The result should be the listing below, restated exactly, with its pictures left out.

**ENTRIES PROVIDED**
━━━

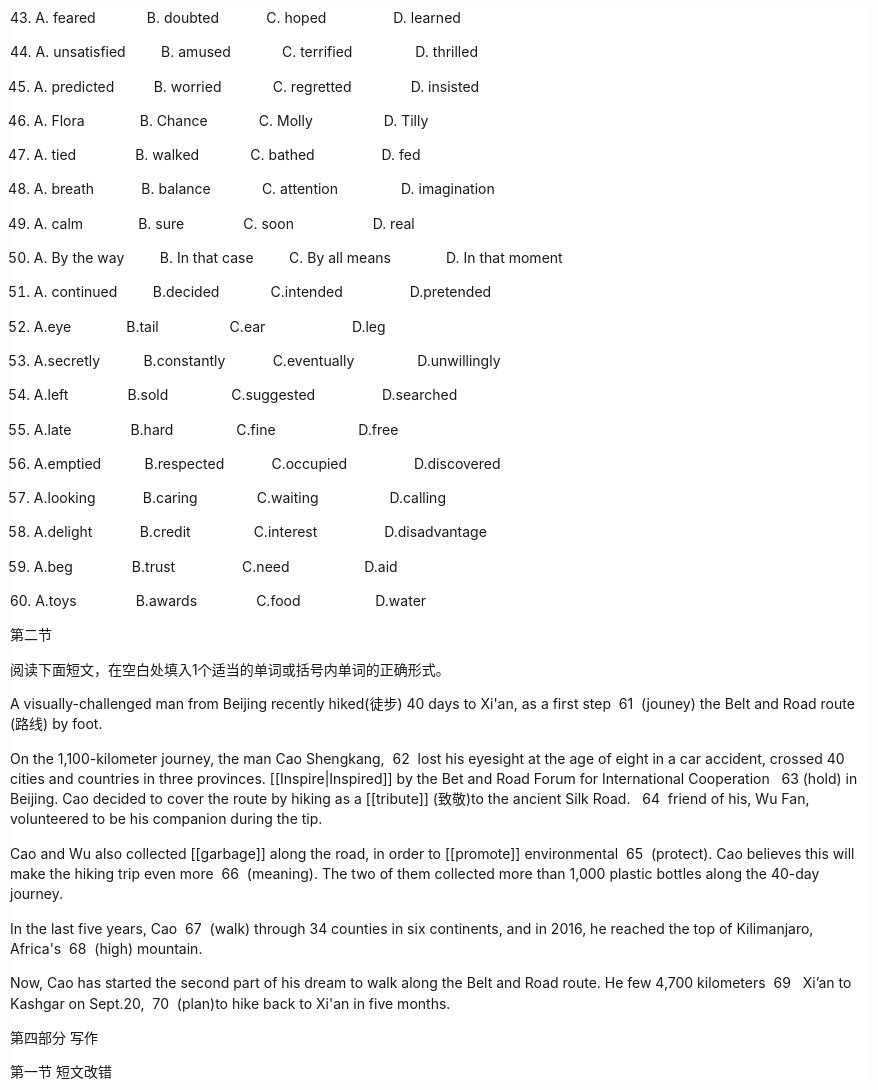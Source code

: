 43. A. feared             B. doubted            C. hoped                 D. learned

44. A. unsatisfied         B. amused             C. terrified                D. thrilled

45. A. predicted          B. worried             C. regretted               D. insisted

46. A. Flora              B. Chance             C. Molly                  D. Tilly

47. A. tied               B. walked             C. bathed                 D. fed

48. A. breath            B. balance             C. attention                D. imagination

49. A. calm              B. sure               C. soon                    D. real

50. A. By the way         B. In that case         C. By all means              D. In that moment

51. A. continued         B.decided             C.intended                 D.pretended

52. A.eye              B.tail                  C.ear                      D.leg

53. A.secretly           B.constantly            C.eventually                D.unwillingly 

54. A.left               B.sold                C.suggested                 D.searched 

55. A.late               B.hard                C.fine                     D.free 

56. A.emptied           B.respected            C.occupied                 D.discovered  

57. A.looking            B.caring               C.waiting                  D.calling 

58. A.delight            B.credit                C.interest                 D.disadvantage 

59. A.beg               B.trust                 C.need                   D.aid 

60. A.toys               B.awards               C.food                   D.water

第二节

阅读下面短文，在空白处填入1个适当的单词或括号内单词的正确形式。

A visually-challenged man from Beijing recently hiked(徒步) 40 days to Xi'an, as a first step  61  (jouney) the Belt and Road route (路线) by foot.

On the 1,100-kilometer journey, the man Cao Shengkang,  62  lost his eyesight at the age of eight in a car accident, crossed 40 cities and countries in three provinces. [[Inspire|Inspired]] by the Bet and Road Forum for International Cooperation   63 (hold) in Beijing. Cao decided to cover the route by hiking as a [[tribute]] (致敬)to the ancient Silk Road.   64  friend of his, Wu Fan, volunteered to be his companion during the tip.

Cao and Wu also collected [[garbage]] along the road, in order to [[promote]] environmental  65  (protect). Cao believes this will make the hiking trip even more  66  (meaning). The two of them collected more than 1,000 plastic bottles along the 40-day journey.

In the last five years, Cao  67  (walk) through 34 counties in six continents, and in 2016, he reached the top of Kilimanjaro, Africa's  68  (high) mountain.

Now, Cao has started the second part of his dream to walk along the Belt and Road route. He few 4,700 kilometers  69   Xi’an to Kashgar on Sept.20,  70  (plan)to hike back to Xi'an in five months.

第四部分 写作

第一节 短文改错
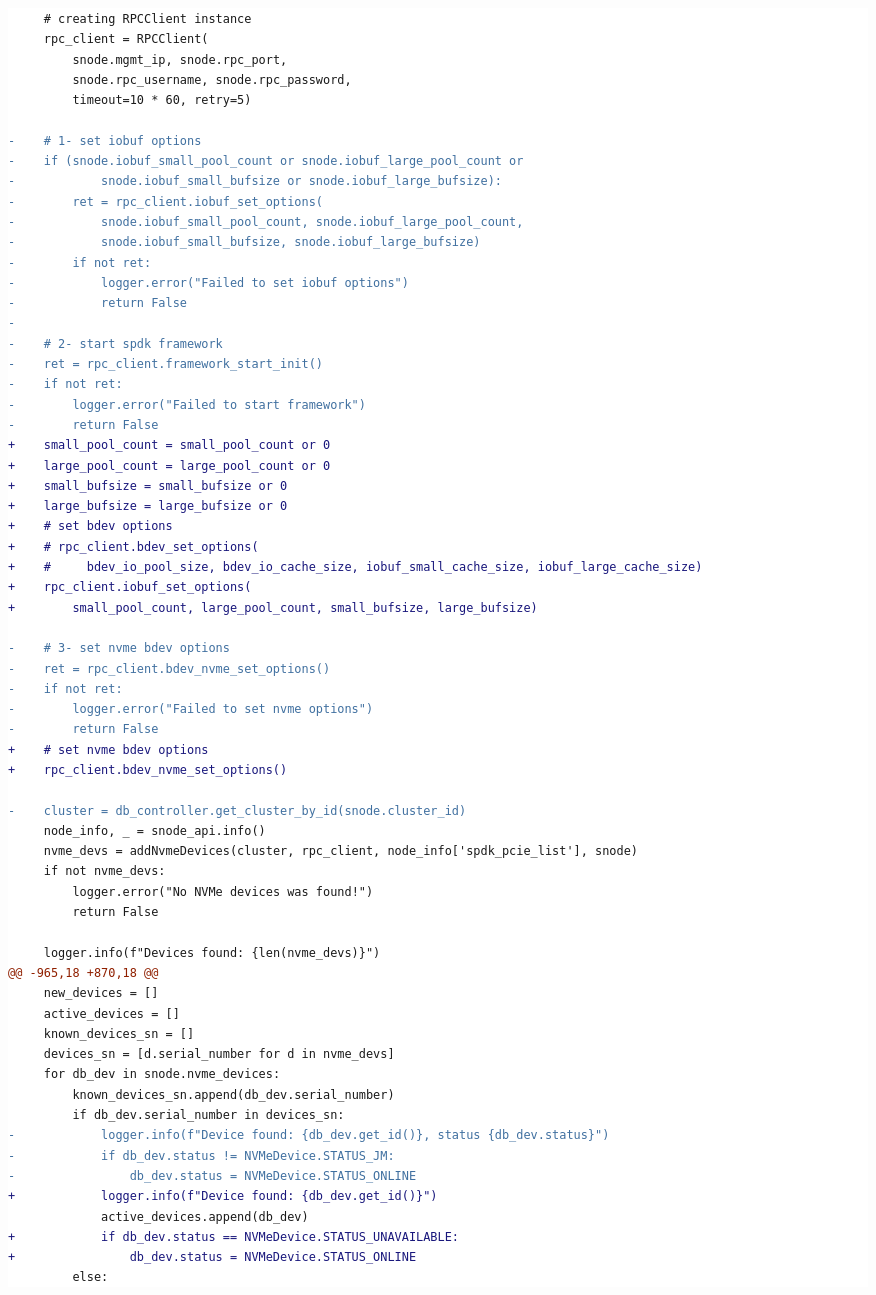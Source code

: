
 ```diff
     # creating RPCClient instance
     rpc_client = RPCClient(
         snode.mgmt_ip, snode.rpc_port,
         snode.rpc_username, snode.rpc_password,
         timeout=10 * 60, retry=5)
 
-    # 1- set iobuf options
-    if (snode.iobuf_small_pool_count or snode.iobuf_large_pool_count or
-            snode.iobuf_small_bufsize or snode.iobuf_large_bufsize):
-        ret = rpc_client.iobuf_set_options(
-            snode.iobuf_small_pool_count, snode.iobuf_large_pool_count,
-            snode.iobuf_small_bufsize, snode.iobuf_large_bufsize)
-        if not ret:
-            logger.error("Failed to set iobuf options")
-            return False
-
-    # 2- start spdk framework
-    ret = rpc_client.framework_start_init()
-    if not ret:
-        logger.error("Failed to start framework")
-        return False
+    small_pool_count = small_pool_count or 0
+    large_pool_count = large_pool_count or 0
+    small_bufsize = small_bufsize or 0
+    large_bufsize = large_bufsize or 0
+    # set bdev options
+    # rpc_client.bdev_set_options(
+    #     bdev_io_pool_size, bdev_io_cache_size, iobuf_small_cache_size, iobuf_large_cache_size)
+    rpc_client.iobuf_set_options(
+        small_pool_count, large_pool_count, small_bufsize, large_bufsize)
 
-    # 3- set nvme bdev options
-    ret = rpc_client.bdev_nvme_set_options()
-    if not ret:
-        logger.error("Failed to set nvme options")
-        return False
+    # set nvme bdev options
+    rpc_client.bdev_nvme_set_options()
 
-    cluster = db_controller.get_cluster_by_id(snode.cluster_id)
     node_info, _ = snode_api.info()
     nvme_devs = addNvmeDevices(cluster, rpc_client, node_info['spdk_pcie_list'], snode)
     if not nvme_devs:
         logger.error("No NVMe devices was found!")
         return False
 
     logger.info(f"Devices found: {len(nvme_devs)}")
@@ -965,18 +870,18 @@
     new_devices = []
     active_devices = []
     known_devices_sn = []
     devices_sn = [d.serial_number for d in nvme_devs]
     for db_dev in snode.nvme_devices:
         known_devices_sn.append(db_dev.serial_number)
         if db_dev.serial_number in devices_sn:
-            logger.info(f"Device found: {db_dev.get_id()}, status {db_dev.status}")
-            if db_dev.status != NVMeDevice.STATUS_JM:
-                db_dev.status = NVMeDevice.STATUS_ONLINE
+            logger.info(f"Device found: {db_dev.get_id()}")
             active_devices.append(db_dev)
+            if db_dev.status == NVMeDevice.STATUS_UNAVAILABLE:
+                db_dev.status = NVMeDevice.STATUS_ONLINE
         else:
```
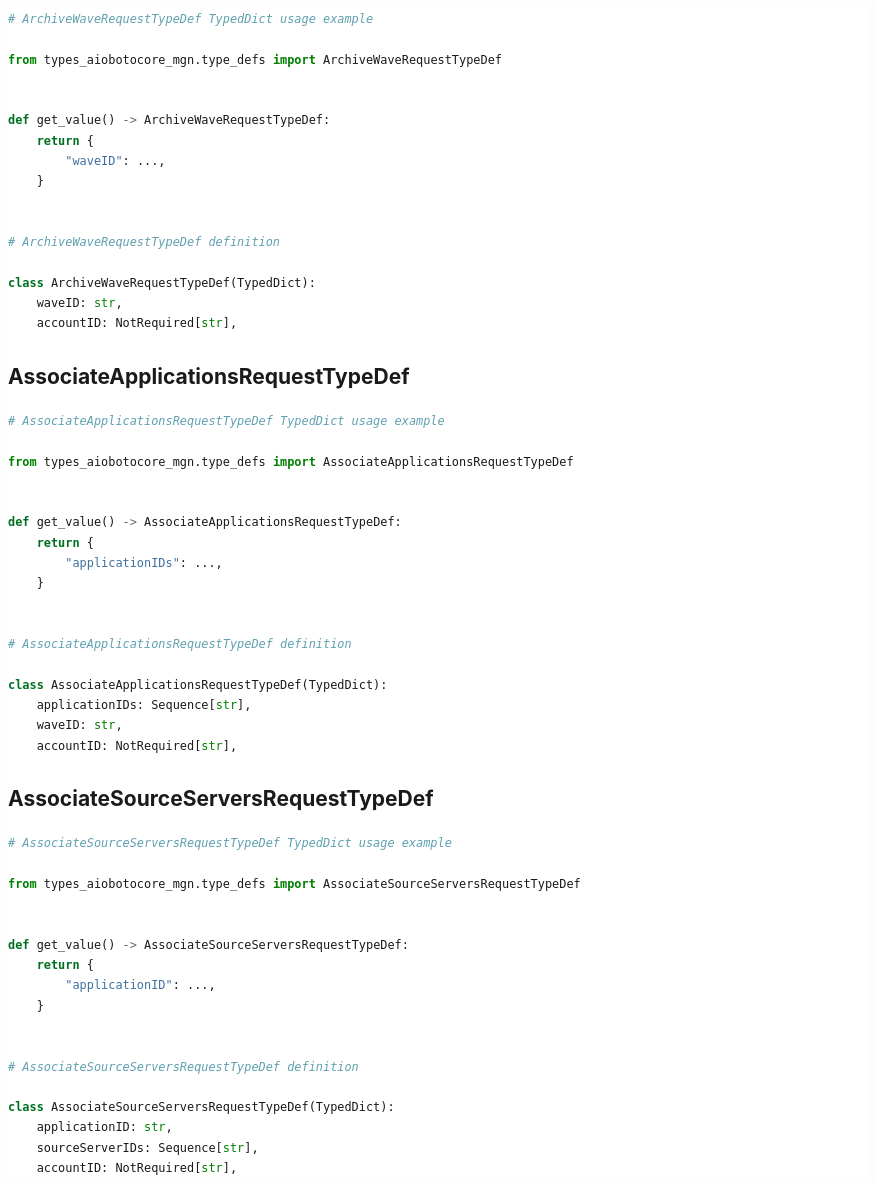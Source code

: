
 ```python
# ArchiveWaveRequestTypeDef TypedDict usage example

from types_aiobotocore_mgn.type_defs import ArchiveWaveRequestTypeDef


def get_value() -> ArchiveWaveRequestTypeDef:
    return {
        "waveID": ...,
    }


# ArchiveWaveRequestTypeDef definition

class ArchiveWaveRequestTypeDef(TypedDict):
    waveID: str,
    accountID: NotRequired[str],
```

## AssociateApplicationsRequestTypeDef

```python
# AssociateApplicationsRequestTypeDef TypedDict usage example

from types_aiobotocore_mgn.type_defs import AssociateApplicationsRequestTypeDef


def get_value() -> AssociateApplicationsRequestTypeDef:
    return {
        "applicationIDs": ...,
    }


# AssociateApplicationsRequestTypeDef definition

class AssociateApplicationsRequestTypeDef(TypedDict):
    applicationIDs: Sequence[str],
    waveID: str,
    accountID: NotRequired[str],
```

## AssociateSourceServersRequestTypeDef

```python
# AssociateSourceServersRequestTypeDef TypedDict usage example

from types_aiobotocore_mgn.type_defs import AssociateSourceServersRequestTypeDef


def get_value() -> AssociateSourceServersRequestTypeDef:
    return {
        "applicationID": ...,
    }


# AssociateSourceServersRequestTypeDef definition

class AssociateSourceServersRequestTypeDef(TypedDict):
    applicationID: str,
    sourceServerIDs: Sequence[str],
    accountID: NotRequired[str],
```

━━━

**ANSWER SECTION**
Source code

: 43. A. feared             B. doubted            C. hoped                 D. learned

44. A. unsatisfied         B. amused             C. terrified                D. thrilled

45. A. predicted          B. worried             C. regretted               D. insisted

46. A. Flora              B. Chance             C. Molly                  D. Tilly

47. A. tied               B. walked             C. bathed                 D. fed

48. A. breath            B. balance             C. attention                D. imagination

49. A. calm              B. sure               C. soon                    D. real

50. A. By the way         B. In that case         C. By all means              D. In that moment

51. A. continued         B.decided             C.intended                 D.pretended

52. A.eye              B.tail                  C.ear                      D.leg

53. A.secretly           B.constantly            C.eventually                D.unwillingly 

54. A.left               B.sold                C.suggested                 D.searched 

55. A.late               B.hard                C.fine                     D.free 

56. A.emptied           B.respected            C.occupied                 D.discovered  

57. A.looking            B.caring               C.waiting                  D.calling 

58. A.delight            B.credit                C.interest                 D.disadvantage 

59. A.beg               B.trust                 C.need                   D.aid 

60. A.toys               B.awards               C.food                   D.water

第二节

阅读下面短文，在空白处填入1个适当的单词或括号内单词的正确形式。

A visually-challenged man from Beijing recently hiked(徒步) 40 days to Xi'an, as a first step  61  (jouney) the Belt and Road route (路线) by foot.

On the 1,100-kilometer journey, the man Cao Shengkang,  62  lost his eyesight at the age of eight in a car accident, crossed 40 cities and countries in three provinces. [[Inspire|Inspired]] by the Bet and Road Forum for International Cooperation   63 (hold) in Beijing. Cao decided to cover the route by hiking as a [[tribute]] (致敬)to the ancient Silk Road.   64  friend of his, Wu Fan, volunteered to be his companion during the tip.

Cao and Wu also collected [[garbage]] along the road, in order to [[promote]] environmental  65  (protect). Cao believes this will make the hiking trip even more  66  (meaning). The two of them collected more than 1,000 plastic bottles along the 40-day journey.

In the last five years, Cao  67  (walk) through 34 counties in six continents, and in 2016, he reached the top of Kilimanjaro, Africa's  68  (high) mountain.

Now, Cao has started the second part of his dream to walk along the Belt and Road route. He few 4,700 kilometers  69   Xi’an to Kashgar on Sept.20,  70  (plan)to hike back to Xi'an in five months.

第四部分 写作

第一节 短文改错
Source code

:
 ```diff
     # creating RPCClient instance
     rpc_client = RPCClient(
         snode.mgmt_ip, snode.rpc_port,
         snode.rpc_username, snode.rpc_password,
         timeout=10 * 60, retry=5)
 
-    # 1- set iobuf options
-    if (snode.iobuf_small_pool_count or snode.iobuf_large_pool_count or
-            snode.iobuf_small_bufsize or snode.iobuf_large_bufsize):
-        ret = rpc_client.iobuf_set_options(
-            snode.iobuf_small_pool_count, snode.iobuf_large_pool_count,
-            snode.iobuf_small_bufsize, snode.iobuf_large_bufsize)
-        if not ret:
-            logger.error("Failed to set iobuf options")
-            return False
-
-    # 2- start spdk framework
-    ret = rpc_client.framework_start_init()
-    if not ret:
-        logger.error("Failed to start framework")
-        return False
+    small_pool_count = small_pool_count or 0
+    large_pool_count = large_pool_count or 0
+    small_bufsize = small_bufsize or 0
+    large_bufsize = large_bufsize or 0
+    # set bdev options
+    # rpc_client.bdev_set_options(
+    #     bdev_io_pool_size, bdev_io_cache_size, iobuf_small_cache_size, iobuf_large_cache_size)
+    rpc_client.iobuf_set_options(
+        small_pool_count, large_pool_count, small_bufsize, large_bufsize)
 
-    # 3- set nvme bdev options
-    ret = rpc_client.bdev_nvme_set_options()
-    if not ret:
-        logger.error("Failed to set nvme options")
-        return False
+    # set nvme bdev options
+    rpc_client.bdev_nvme_set_options()
 
-    cluster = db_controller.get_cluster_by_id(snode.cluster_id)
     node_info, _ = snode_api.info()
     nvme_devs = addNvmeDevices(cluster, rpc_client, node_info['spdk_pcie_list'], snode)
     if not nvme_devs:
         logger.error("No NVMe devices was found!")
         return False
 
     logger.info(f"Devices found: {len(nvme_devs)}")
@@ -965,18 +870,18 @@
     new_devices = []
     active_devices = []
     known_devices_sn = []
     devices_sn = [d.serial_number for d in nvme_devs]
     for db_dev in snode.nvme_devices:
         known_devices_sn.append(db_dev.serial_number)
         if db_dev.serial_number in devices_sn:
-            logger.info(f"Device found: {db_dev.get_id()}, status {db_dev.status}")
-            if db_dev.status != NVMeDevice.STATUS_JM:
-                db_dev.status = NVMeDevice.STATUS_ONLINE
+            logger.info(f"Device found: {db_dev.get_id()}")
             active_devices.append(db_dev)
+            if db_dev.status == NVMeDevice.STATUS_UNAVAILABLE:
+                db_dev.status = NVMeDevice.STATUS_ONLINE
         else:
```
Source code

:
 ```python
# ArchiveWaveRequestTypeDef TypedDict usage example

from types_aiobotocore_mgn.type_defs import ArchiveWaveRequestTypeDef


def get_value() -> ArchiveWaveRequestTypeDef:
    return {
        "waveID": ...,
    }


# ArchiveWaveRequestTypeDef definition

class ArchiveWaveRequestTypeDef(TypedDict):
    waveID: str,
    accountID: NotRequired[str],
```

## AssociateApplicationsRequestTypeDef

```python
# AssociateApplicationsRequestTypeDef TypedDict usage example

from types_aiobotocore_mgn.type_defs import AssociateApplicationsRequestTypeDef


def get_value() -> AssociateApplicationsRequestTypeDef:
    return {
        "applicationIDs": ...,
    }


# AssociateApplicationsRequestTypeDef definition

class AssociateApplicationsRequestTypeDef(TypedDict):
    applicationIDs: Sequence[str],
    waveID: str,
    accountID: NotRequired[str],
```

## AssociateSourceServersRequestTypeDef

```python
# AssociateSourceServersRequestTypeDef TypedDict usage example

from types_aiobotocore_mgn.type_defs import AssociateSourceServersRequestTypeDef


def get_value() -> AssociateSourceServersRequestTypeDef:
    return {
        "applicationID": ...,
    }


# AssociateSourceServersRequestTypeDef definition

class AssociateSourceServersRequestTypeDef(TypedDict):
    applicationID: str,
    sourceServerIDs: Sequence[str],
    accountID: NotRequired[str],
```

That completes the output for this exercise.